= Groupe Espace =

French avant-garde artistic movement

Groupe Espace was a French avant-garde artistic movement between 1951 and 1960. The group was founded by architect André Bloc in 1951 and members associated with the journal Art d'Aujourd'hui (Art Today). Their purpose was to create a new environment appropriate to modern society. They envisaged art as a social phenomenon, not an individual one.

Members of the group included Jean Dewasne, Jean Gorin, Jean Messagier, Jean Le Moal, Edgard Pillet, Erno Goldfinger, Walter Gropius, Marcel Breuer, Frits Glamer, Gianni Monnet, Gualtiero Nativi, Nicolaas Warb and Nicolas Schöffer.

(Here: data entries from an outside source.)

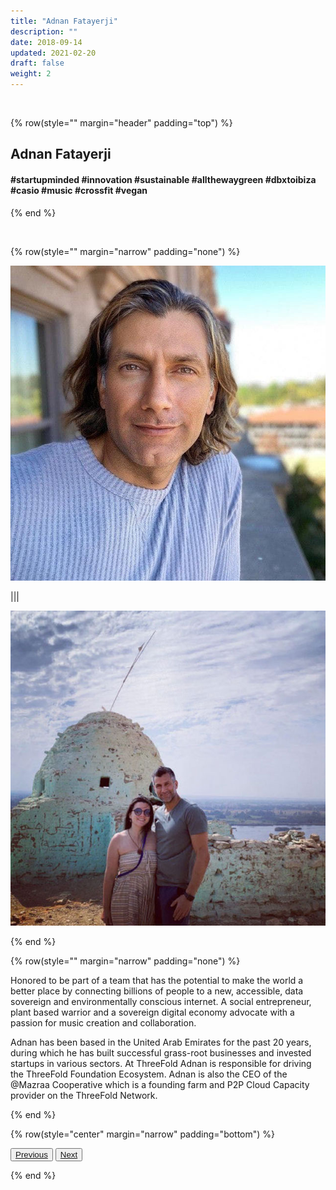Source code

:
 ```yaml
---
title: "Adnan Fatayerji"
description: ""
date: 2018-09-14
updated: 2021-02-20
draft: false
weight: 2
---
```


<div class="container mx-auto">

<br>

<!-- section 1 -->

{% row(style="" margin="header" padding="top") %}

##  Adnan Fatayerji

#### #startupminded #innovation #sustainable #allthewaygreen #dbxtoibiza #casio #music #crossfit #vegan


{% end %}

<br>


<!-- section 2 -->

{% row(style="" margin="narrow" padding="none") %}

![Image](./img/adnan1.jpg)

|||

![Image](./img/adnan2.jpg)

{% end %}


{% row(style="" margin="narrow" padding="none") %}

<p class="text-base">Honored to be part of a team that has the potential to make the world a better place by connecting billions of people to a new, accessible, data sovereign and environmentally conscious internet. A social entrepreneur, plant based warrior and a sovereign digital economy advocate with a passion for music creation and collaboration.</p>

<p class="text-base">Adnan has been based in the United Arab Emirates for the past 20 years, during which he has built successful grass-root businesses and invested startups in various sectors. At ThreeFold Adnan is responsible for driving the ThreeFold Foundation Ecosystem. Adnan is also the CEO of the @Mazraa Cooperative which is a founding farm and P2P Cloud Capacity provider on the ThreeFold Network.</p>

{% end %}

{% row(style="center" margin="narrow" padding="bottom") %}

<button>[Previous](/people/kds)</button>
<button>[Next](/people/jan)</button>

{% end %}

</div>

There was also the London Branch of Groupe Espace from 1953 to 1959, founded by Paule Vézelay.

==Purpose of the group==
"Espace" means "space" in French, and the group was interested in promoting art located in the physical and social environment. A second meaning of the word was concerned with space as a compositional element "by which space within a three-dimensional art work allowed for its penetration by light."

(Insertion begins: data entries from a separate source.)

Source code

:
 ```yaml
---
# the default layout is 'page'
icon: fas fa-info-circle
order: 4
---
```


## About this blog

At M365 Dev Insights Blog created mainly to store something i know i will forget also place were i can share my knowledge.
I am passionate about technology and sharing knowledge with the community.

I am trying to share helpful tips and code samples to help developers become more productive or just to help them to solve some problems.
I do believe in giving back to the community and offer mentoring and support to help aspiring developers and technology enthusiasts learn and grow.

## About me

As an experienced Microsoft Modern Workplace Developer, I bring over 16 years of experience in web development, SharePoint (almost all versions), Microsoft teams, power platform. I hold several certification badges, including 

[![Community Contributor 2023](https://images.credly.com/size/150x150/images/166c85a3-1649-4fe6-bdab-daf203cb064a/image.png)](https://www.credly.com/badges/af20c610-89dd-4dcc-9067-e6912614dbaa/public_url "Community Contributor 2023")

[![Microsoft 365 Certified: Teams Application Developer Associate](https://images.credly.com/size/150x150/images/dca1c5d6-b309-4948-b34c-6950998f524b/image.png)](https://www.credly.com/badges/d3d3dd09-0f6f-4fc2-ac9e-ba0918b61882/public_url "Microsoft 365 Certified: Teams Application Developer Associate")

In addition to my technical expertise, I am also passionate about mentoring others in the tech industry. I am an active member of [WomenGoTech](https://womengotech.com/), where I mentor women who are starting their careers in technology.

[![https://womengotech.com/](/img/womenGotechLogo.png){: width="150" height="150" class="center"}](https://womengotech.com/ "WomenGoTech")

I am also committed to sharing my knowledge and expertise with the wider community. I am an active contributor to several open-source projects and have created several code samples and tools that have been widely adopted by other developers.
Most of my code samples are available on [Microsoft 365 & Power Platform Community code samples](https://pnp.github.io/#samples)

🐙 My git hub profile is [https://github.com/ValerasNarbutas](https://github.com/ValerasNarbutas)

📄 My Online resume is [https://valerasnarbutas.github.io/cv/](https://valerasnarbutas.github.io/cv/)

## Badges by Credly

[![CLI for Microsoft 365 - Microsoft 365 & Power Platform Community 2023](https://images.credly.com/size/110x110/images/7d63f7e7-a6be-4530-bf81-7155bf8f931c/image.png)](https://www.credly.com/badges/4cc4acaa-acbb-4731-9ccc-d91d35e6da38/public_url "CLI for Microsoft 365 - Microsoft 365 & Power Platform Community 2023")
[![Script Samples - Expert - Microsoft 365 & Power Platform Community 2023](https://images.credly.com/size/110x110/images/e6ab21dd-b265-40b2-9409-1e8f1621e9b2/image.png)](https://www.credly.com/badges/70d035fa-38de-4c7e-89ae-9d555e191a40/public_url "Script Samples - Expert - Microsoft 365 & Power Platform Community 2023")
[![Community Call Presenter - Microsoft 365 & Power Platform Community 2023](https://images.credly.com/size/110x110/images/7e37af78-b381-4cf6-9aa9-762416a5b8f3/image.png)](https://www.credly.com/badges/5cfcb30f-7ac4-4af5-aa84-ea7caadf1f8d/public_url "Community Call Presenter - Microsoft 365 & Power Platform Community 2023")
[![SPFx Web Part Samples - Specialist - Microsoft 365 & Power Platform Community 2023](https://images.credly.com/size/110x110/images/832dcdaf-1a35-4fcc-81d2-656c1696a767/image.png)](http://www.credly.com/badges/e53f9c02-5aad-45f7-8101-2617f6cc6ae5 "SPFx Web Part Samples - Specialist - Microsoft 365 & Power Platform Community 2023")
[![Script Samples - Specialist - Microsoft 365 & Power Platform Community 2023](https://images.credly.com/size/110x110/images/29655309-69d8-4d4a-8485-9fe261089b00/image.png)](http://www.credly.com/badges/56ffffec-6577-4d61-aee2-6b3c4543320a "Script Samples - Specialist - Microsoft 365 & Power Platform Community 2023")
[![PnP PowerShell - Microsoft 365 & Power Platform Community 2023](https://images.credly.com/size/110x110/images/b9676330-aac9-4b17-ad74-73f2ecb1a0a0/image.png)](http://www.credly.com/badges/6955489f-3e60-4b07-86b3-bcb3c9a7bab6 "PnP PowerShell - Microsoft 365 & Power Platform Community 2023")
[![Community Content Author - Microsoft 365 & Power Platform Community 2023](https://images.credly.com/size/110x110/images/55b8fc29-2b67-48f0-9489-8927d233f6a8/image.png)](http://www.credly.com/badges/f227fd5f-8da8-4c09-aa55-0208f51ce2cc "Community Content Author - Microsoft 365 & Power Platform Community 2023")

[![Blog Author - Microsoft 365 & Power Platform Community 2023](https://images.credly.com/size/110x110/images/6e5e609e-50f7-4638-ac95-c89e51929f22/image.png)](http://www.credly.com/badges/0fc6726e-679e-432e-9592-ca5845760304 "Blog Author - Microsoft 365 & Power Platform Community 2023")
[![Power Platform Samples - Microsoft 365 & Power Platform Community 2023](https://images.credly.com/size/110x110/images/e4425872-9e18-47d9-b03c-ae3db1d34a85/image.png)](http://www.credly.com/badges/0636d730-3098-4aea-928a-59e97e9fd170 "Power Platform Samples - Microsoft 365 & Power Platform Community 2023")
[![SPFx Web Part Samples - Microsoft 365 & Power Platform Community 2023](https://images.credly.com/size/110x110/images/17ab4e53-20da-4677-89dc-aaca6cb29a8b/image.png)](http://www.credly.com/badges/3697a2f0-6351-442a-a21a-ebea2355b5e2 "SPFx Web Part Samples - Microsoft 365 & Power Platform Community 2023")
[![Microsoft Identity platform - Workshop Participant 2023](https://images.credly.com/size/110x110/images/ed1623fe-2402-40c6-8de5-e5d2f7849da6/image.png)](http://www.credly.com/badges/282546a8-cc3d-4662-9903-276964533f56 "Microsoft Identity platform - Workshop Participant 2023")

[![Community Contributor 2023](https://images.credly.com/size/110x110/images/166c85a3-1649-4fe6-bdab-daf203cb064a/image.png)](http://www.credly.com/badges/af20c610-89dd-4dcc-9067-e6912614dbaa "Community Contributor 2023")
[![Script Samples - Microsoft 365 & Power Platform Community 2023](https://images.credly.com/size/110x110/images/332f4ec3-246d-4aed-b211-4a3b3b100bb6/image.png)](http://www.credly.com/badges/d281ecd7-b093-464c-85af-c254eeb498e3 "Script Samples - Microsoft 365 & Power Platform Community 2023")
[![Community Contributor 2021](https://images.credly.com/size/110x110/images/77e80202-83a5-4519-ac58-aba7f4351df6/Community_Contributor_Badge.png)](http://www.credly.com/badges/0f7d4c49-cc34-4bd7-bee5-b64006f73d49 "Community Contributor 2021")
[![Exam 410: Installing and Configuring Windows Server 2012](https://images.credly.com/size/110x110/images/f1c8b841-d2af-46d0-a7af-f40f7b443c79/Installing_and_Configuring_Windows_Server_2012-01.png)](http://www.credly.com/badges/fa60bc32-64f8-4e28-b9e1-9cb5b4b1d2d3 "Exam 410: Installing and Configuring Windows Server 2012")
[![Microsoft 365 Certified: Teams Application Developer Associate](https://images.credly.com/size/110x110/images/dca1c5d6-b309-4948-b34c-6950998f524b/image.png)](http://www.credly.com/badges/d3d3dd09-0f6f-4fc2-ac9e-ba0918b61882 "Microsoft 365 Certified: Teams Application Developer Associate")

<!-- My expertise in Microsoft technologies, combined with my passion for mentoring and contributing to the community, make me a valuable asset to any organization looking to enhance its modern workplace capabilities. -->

Groupe Espace sought to break away from traditional artistic conventions and explore new forms of expression, particularly in abstract art. Groupe Espace was influenced by various avant-garde movements of the time, including Constructivism, Abstract Expressionism and Art Informel.

Piet Mondrian wrote in his 1937 essay "Plastic Art and Pure Plastic Art (Figurative Art and Non-Figurative Art)" published in the book CIRCLE: "Art will not only continue but will realize itself more and more. By the unification of architecture, sculpture, and painting, a new plastic reality will be created. Painting and sculpture will not manifest themselves as separate objects, nor as 'mural art' which destroys architecture itself, nor as 'applied' art, but being purely constructive will aid the creation of a surrounding not merely utilitarian or rational but also pure and complete in its beauty". In this essay, as the title implies, "plastic" art is "figurative" and "objective"; whereas "pure plastic" art is "non-figurative" and "subjective".

==History==
André Bloc (1896–1966) graduated as an engineer and later became an architect. He founded the journal L'Architecture d'Aujourdhui [Architecture Today] in 1930, and began sculpting in the 1940s. In 1949 he founded the journal Art d'Aujourd'hui (Art Today), which merged with L'Architecture d'Aujourdhui in 1954 to become Aujourdhui [Today].

Bloc's artistic output included painting, sculpture, architecture, mosaics, furniture, textile designs and screen prints. He had a life-long interest in Constructivism that pre-dated his own transition from figuration to abstraction in 1945. This Constructivist synthesis of artistic disciplines is reflected in his 1936 book L'Union pour L'Art [The Union of Art].

Groupe Espace was formed at a meeting in the Grand Palais in Paris, on 17 October 1951. This initial meeting was largely attended by architects, painters, sculptors and neoplasticists. "Bloc's opening address connected Groupe Espace to the Constructivist tradition and drew a parallel between the aims of the group and those of the pre-war De Stijl and Bauhaus movements." The meeting endorsed a Manifesto, an English translation of which can be found by Jeffrey Steele in Appendix A of Alan Fowler's PhD thesis.